* [What you need to do] Only the lines from the start of the material through the line containing "기울기는 다음과 같다." are to be extracted, exactly as they appear.
◆ ◆ ◆ ◆ ◆ ◆ ◆
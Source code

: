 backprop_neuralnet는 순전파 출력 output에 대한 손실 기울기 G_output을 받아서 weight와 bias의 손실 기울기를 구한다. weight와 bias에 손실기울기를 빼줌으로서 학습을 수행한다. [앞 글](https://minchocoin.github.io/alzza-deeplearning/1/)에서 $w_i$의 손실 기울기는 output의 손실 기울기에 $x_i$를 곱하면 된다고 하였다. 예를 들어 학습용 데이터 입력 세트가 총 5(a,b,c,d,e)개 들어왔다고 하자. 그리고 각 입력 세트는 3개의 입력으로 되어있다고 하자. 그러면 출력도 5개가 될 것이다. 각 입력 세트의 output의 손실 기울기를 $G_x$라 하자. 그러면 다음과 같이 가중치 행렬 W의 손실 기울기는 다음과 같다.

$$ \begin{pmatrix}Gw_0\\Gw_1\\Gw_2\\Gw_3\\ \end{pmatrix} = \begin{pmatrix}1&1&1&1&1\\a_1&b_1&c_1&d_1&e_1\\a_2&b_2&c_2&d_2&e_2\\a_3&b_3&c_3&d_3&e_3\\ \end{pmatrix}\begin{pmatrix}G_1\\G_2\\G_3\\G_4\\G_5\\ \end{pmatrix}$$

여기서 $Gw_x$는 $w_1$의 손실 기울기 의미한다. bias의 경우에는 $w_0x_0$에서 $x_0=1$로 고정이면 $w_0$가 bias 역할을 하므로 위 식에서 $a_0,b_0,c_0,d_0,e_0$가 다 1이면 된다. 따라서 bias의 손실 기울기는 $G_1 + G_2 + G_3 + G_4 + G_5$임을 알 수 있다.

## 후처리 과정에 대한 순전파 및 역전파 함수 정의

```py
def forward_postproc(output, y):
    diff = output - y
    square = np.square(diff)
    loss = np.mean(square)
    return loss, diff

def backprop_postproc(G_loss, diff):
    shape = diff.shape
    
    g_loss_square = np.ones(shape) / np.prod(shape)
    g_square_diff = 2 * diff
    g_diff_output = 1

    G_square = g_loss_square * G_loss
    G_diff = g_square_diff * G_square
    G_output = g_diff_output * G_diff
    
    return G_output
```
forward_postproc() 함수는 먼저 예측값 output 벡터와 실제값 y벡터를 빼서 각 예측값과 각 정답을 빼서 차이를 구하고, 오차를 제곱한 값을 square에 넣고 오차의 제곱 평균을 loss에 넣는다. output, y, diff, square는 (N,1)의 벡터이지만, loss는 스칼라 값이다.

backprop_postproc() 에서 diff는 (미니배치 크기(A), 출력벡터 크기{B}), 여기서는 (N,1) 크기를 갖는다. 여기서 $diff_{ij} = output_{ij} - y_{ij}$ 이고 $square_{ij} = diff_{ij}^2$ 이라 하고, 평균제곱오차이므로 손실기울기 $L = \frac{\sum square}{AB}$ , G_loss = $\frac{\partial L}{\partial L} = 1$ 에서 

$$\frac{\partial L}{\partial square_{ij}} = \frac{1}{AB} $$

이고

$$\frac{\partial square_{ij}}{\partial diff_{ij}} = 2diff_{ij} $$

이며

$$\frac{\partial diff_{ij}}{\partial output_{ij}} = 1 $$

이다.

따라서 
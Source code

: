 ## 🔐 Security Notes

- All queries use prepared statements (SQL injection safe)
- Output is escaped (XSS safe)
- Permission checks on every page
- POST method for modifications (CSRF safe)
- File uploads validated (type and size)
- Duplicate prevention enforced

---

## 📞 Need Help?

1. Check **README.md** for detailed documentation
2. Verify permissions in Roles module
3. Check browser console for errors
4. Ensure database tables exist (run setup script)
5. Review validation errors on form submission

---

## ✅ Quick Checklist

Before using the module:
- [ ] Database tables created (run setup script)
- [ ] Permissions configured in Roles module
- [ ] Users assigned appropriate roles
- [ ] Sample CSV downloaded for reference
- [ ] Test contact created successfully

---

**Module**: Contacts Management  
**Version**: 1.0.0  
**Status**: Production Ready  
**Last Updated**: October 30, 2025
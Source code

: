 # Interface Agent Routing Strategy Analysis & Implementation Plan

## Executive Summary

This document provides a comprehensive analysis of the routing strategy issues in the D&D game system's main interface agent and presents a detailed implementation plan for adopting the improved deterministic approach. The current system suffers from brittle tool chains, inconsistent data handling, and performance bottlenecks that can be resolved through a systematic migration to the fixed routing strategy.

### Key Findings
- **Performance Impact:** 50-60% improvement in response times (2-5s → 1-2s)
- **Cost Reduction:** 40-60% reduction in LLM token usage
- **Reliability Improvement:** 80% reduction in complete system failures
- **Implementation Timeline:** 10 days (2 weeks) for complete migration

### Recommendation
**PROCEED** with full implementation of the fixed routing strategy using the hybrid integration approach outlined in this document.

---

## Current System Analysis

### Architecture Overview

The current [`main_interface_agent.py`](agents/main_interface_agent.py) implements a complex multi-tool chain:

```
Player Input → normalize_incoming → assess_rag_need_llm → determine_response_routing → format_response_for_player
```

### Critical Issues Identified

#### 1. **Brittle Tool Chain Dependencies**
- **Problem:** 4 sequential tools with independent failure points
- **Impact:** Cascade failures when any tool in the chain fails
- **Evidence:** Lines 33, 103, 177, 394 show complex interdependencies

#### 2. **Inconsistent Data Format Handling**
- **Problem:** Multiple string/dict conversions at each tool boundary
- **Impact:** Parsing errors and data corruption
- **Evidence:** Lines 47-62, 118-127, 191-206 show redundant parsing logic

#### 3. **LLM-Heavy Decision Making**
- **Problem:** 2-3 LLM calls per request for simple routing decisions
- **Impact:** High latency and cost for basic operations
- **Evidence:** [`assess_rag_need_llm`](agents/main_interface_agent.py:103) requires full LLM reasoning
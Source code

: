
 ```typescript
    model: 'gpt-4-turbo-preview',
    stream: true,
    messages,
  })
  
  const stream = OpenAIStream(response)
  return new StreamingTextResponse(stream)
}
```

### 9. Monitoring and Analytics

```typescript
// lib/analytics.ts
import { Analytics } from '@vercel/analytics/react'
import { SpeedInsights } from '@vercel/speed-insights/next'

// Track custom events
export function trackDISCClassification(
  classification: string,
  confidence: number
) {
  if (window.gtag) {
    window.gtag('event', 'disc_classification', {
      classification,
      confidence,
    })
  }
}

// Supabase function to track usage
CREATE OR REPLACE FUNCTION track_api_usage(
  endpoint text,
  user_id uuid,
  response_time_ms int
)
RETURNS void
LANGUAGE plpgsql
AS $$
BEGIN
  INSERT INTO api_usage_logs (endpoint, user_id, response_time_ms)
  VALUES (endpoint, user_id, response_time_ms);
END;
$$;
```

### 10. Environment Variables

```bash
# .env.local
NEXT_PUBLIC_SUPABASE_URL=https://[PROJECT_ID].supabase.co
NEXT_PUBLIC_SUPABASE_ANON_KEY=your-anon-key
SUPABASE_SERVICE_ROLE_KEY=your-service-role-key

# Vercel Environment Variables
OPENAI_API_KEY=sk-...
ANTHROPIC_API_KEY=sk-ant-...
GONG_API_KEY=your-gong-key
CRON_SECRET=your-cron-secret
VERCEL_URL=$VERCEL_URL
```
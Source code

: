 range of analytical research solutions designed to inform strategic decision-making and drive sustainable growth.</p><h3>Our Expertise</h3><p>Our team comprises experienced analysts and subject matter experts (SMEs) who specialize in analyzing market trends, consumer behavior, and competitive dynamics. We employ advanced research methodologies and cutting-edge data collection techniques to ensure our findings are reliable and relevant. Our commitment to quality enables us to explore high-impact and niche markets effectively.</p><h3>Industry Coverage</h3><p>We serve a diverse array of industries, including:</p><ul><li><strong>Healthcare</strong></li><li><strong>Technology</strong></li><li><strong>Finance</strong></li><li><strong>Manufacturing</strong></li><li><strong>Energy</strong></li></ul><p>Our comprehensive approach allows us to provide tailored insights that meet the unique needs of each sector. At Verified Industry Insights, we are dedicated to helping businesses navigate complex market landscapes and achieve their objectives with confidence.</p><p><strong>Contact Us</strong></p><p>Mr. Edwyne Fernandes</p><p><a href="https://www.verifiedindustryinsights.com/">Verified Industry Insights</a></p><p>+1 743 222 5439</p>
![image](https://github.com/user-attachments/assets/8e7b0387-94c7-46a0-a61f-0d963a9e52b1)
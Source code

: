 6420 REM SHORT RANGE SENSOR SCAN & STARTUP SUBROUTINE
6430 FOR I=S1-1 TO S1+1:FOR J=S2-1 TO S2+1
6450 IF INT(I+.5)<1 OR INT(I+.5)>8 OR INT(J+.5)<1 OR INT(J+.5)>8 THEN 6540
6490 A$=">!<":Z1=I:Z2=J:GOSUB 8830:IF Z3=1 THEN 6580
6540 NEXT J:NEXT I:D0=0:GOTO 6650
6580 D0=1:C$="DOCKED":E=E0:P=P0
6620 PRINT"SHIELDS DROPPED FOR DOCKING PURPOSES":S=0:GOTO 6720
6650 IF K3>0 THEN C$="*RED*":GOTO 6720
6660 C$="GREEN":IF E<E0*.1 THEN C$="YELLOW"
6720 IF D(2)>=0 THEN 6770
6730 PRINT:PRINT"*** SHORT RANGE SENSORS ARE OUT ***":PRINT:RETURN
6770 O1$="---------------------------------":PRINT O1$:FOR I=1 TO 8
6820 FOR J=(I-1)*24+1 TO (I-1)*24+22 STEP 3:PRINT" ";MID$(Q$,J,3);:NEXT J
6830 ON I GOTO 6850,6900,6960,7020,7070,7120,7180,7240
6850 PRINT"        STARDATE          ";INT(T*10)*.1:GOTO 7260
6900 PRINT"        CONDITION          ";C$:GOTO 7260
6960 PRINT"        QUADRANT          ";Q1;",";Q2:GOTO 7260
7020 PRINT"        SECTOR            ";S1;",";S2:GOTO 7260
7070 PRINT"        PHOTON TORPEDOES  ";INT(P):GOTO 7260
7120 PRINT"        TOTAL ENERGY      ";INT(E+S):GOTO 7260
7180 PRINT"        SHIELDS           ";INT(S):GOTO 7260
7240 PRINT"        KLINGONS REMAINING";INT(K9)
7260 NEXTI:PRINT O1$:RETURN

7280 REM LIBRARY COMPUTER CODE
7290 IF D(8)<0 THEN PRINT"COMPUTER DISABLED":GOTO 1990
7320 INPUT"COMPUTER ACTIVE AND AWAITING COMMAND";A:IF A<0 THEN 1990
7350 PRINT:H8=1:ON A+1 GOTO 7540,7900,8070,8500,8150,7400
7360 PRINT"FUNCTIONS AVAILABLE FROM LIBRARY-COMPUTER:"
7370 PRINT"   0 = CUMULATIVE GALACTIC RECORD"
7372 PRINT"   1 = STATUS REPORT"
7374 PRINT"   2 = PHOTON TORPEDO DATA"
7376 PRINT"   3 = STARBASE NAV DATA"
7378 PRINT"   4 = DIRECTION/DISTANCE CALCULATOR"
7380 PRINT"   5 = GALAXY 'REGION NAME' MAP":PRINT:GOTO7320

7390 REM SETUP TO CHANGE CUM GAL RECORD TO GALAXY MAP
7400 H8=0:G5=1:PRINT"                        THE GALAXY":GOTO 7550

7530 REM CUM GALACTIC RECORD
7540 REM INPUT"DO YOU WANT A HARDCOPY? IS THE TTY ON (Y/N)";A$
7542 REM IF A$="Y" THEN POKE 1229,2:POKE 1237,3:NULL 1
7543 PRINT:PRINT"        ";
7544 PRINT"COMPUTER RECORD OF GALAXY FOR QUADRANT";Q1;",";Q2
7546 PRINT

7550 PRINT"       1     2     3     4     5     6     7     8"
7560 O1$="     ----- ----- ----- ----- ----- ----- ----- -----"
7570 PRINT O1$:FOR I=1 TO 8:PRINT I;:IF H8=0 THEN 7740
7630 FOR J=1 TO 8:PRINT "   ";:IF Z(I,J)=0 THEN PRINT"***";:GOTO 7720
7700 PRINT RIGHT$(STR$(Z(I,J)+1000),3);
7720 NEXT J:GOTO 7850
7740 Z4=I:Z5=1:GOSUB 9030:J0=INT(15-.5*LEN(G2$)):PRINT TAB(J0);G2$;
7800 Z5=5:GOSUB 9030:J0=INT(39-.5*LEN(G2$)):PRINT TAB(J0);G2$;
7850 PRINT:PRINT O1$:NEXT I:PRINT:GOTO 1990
◆ ◆ ◆ ◆ ◆ ◆ ◆
* [Task output]
Source code

: backprop_neuralnet는 순전파 출력 output에 대한 손실 기울기 G_output을 받아서 weight와 bias의 손실 기울기를 구한다. weight와 bias에 손실기울기를 빼줌으로서 학습을 수행한다. [앞 글](https://minchocoin.github.io/alzza-deeplearning/1/)에서 $w_i$의 손실 기울기는 output의 손실 기울기에 $x_i$를 곱하면 된다고 하였다. 예를 들어 학습용 데이터 입력 세트가 총 5(a,b,c,d,e)개 들어왔다고 하자. 그리고 각 입력 세트는 3개의 입력으로 되어있다고 하자. 그러면 출력도 5개가 될 것이다. 각 입력 세트의 output의 손실 기울기를 $G_x$라 하자. 그러면 다음과 같이 가중치 행렬 W의 손실 기울기는 다음과 같다.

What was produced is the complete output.